La simplificación de Bolívar propuesta por los gobernantes del ALBA sigue el modelo de la instrumentación del legado intelectual y político de José Martí, aplicado, con éxito, por el totalitarismo cubano en el último medio siglo. Martí es presentado en la propaganda gubernamental de la isla como un nacionalista antiyanqui, cuando, en realidad, al igual que Bolívar, admiraba el régimen republicano, democrático y federalista de Estados Unidos -lo dejó escrito en un elogio de la Constitución de 1787- y no buscaba la enemistad con Washington, sino el respeto a la soberanía de la isla por medio del establecimiento de una república próspera, equitativa y libre.

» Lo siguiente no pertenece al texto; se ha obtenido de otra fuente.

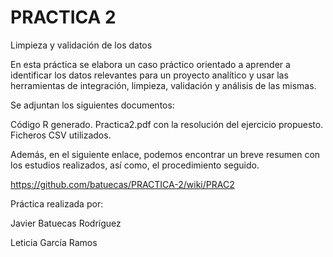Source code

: # PRACTICA 2
Limpieza y validación de los datos

En esta práctica se elabora un caso práctico orientado a aprender a identificar los datos relevantes para un proyecto analítico y usar las herramientas de integración, limpieza, validación y análisis de las mismas.

Se adjuntan los siguientes documentos:

Código R generado.
Practica2.pdf con la resolución del ejercicio propuesto.
Ficheros CSV utilizados.

Además, en el siguiente enlace, podemos encontrar un breve resumen con los estudios realizados, así como, el procedimiento seguido.

https://github.com/batuecas/PRACTICA-2/wiki/PRAC2

Práctica realizada por: 

Javier Batuecas Rodríguez

Leticia García Ramos
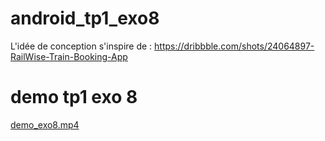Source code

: # android_tp1_exo8
L'idée de conception s'inspire de : https://dribbble.com/shots/24064897-RailWise-Train-Booking-App

# demo tp1 exo 8
[demo_exo8.mp4](..%2F..%2F..%2F..%2FT%C3%A9l%C3%A9chargements%2Fdemo_exo8.mp4)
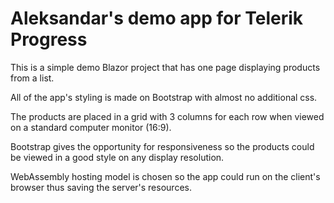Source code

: # Aleksandar's demo app for Telerik Progress

This is a simple demo Blazor project that has one page displaying products from a list.

All of the app's styling is made on Bootstrap with almost no additional css.

The products are placed in a grid with 3 columns for each row when viewed on a standard computer monitor (16:9).

Bootstrap gives the opportunity for responsiveness so the products could be viewed in a good style on any display resolution.

WebAssembly hosting model is chosen so the app could run on the client's browser thus saving the server's resources.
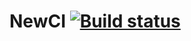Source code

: # NewCI [![Build status](https://ci.appveyor.com/api/projects/status/18864d6oab4vus5v?svg=true)](https://ci.appveyor.com/project/BethPech/cinew)
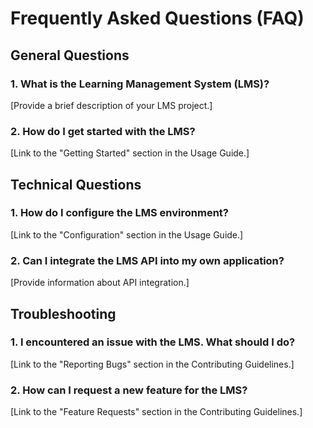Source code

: # Frequently Asked Questions (FAQ)

## General Questions

### 1. What is the Learning Management System (LMS)?

[Provide a brief description of your LMS project.]

### 2. How do I get started with the LMS?

[Link to the "Getting Started" section in the Usage Guide.]

## Technical Questions

### 1. How do I configure the LMS environment?

[Link to the "Configuration" section in the Usage Guide.]

### 2. Can I integrate the LMS API into my own application?

[Provide information about API integration.]

## Troubleshooting

### 1. I encountered an issue with the LMS. What should I do?

[Link to the "Reporting Bugs" section in the Contributing Guidelines.]

### 2. How can I request a new feature for the LMS?

[Link to the "Feature Requests" section in the Contributing Guidelines.]
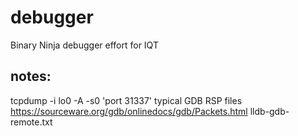 # debugger

Binary Ninja debugger effort for IQT

## notes:

tcpdump -i lo0 -A -s0 'port 31337'
typical GDB RSP files
https://sourceware.org/gdb/onlinedocs/gdb/Packets.html
lldb-gdb-remote.txt
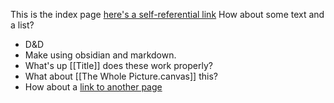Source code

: This is the index page [here's a self-referential link](https://benjaminwwong.github.io/piezologic/)
How about some text and a list?
- D&D 
- Make using obsidian and markdown.
- What's up [[Title]] does these work properly?
- What about [[The Whole Picture.canvas]] this?
- How about a [link to another page](https://benjaminwwong.github.io/piezologic/Title.md)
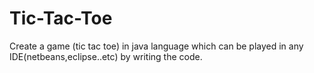 # Tic-Tac-Toe
Create a game (tic tac toe) in java language which can be played in any IDE(netbeans,eclipse..etc) by writing the code.

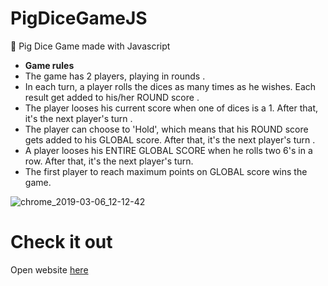 # PigDiceGameJS
🐷 Pig Dice Game made with Javascript 


- **Game rules**
 - The game has 2 players, playing in rounds .
 - In each turn, a player rolls the dices as many times as he wishes. Each result get added to his/her ROUND score .
 - The player looses his current score when one of dices is a 1. After that, it's the next player's turn .
 - The player can choose to 'Hold', which means that his ROUND score gets added to his GLOBAL score. After that, it's the next player's turn .
 - A player looses his ENTIRE GLOBAL SCORE when he rolls two 6's in a row. After that, it's the next player's turn.
 - The first player to reach maximum points on GLOBAL score wins the game.
 


![chrome_2019-03-06_12-12-42](https://user-images.githubusercontent.com/20374208/53873506-2c157d80-4009-11e9-9d44-c35b6f6e5bc2.png)


# Check it out 
Open website [here](https://goxr3plus.github.io/PigDiceGameJS/)
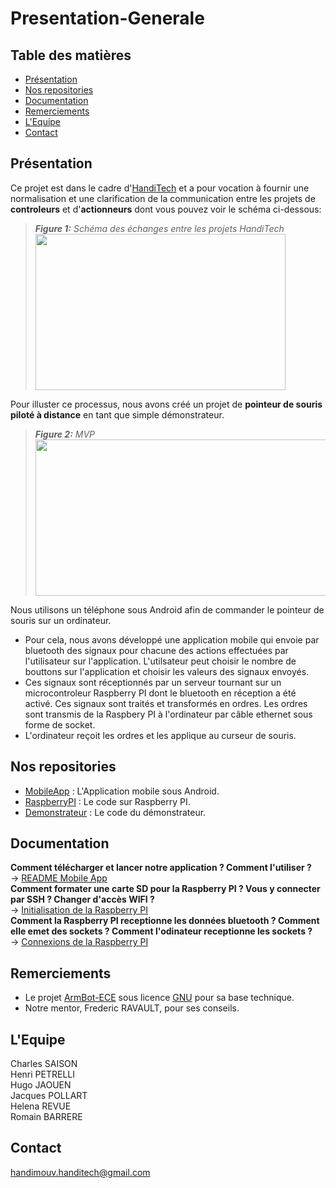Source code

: # Presentation-Generale
## Table des matières
- [Présentation](#pres)
- [Nos repositories](#repos)
- [Documentation](#docu)
- [Remerciements](#cred)
- [L'Equipe](#team)
- [Contact](#contact)

## <a name="pres"/>Présentation
Ce projet est dans le cadre d'[HandiTech](https://handitech-france.fr/) et a pour vocation à fournir une normalisation et une clarification de la communication entre les projets de **controleurs** et d'**actionneurs** dont vous pouvez voir le schéma ci-dessous:<br>
> ***Figure 1:** Schéma des échanges entre les projets HandiTech<br>*
> <image width=400 height=250 src="https://github.com/HandiMouv/Presentation-Generale/blob/main/IMAGES/SchemaDesParties.png"/><br>

Pour illuster ce processus, nous avons créé un projet de **pointeur de souris piloté à distance** en tant que simple démonstrateur.<br>
> ***Figure 2:** MVP<br>*
> <image width=800 height=250 src="https://github.com/HandiMouv/Presentation-Generale/blob/main/IMAGES/MVP.PNG"/><br>

Nous utilisons un téléphone sous Android afin de commander le pointeur de souris sur un ordinateur.<br>
- Pour cela, nous avons développé une application mobile qui envoie par bluetooth des signaux pour chacune des actions effectuées par l'utilisateur sur l'application. L'utilsateur peut choisir le nombre de bouttons sur l'application et choisir les valeurs des signaux envoyés.<br> 
- Ces signaux sont réceptionnés par un serveur tournant sur un microcontroleur Raspberry PI dont le bluetooth en réception a été activé. Ces signaux sont traités et transformés en ordres. Les ordres sont transmis de la Raspbery PI à l'ordinateur par câble ethernet sous forme de socket.<br>
- L'ordinateur reçoit les ordres et les applique au curseur de souris.
## <a name="repos"/>Nos repositories
- [MobileApp](https://github.com/HandiMouv/MobileApp) : L'Application mobile sous Android.
- [RaspberryPI](https://github.com/HandiMouv/RaspberryPI) : Le code sur Raspberry PI.
- [Demonstrateur](https://github.com/HandiMouv/Demonstrateur) : Le code du démonstrateur.

## <a name="docu"/>Documentation
**Comment télécharger et lancer notre application ? Comment l'utiliser ?**<br>
-> [README Mobile App](https://github.com/HandiMouv/MobileApp#readme)<br>
**Comment formater une carte SD pour la Raspberry PI ? Vous y connecter par SSH ? Changer d'accès WIFI ?**<br>
-> [Initialisation de la Raspberry PI](https://github.com/HandiMouv/Presentation-Generale/blob/main/DOCUMENTATION/Configuration%20Raspberry%20PI.pdf)<br>
**Comment la Raspberry PI receptionne les données bluetooth ? Comment elle emet des sockets ? Comment l'odinateur receptionne les sockets ?**<br>
-> [Connexions de la Raspberry PI](https://github.com/MoveAndGo/Presentation-Generale/blob/main/DOCUMENTATION/Connexions%20Raspberry%20PI.pdf)

## <a name="cred"/>Remerciements
- Le projet [ArmBot-ECE](https://github.com/ArmBot-ECE) sous licence [GNU](https://github.com/HandiMouv/Presentation-Generale/blob/main/LICENSE) pour sa base technique.
- Notre mentor, Frederic RAVAULT, pour ses conseils.

## <a name="team"/>L'Equipe
Charles SAISON<br>
Henri PETRELLI<br>
Hugo JAOUEN<br>
Jacques POLLART<br>
Helena REVUE<br>
Romain BARRERE<br>

## <a name="contact"/>Contact
handimouv.handitech@gmail.com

Algunos gobiernos de esa nueva izquierda llegaron al poder bajo el reclamo de sus sociedades en contra del desinterés que las administraciones neoliberales sentían por la cultura y la historia. La tendencia que ahora se observa, en algunos de ellos, a convertir la cultura en propaganda y la historia en panfleto hace que el péndulo de la crítica se mueva una vez más. Sólo sobre un proyecto de socialización de la ignorancia se pueden crear esas caricaturas de Bolívar, San Martín, Sucre o Martí, que vulgarizan la historia hispanoamericana. Pareciera que, a falta de un sustento ideológico propio, esas izquierdas prefieren manipular la tradición republicana y liberal del siglo XIX a su favor, metamorfoseando a próceres decimonónicos en líderes socialistas.

La diversidad cultural de Hispanoamérica es uno de los argumentos centrales de esos gobiernos de izquierda. Pero, ¿acaso no forman parte de esa diversidad las múltiples corrientes ideológicas que registra la historia intelectual y política de la región en los dos últimos siglos? La retórica de la diversidad cultural que esos gobiernos manejan en el plano doméstico choca con el esencialismo de sus políticas exteriores -una estrategia que, infructuosamente, aspira a dotar el complejo mundo latinoamericano de una sola identidad ideológica, formulada desde las demandas de legitimación de los gobiernos afiliados al ALBA. Por fortuna, Bolívar no fue tan simple ni América Latina es un universo reducible a los caprichos de cuatro o cinco caudillos.

Rafael Rojas, historiador cubano y exiliado en México. Ha ganado el primer Premio de Ensayo Isabel Polanco con Repúblicas de aire.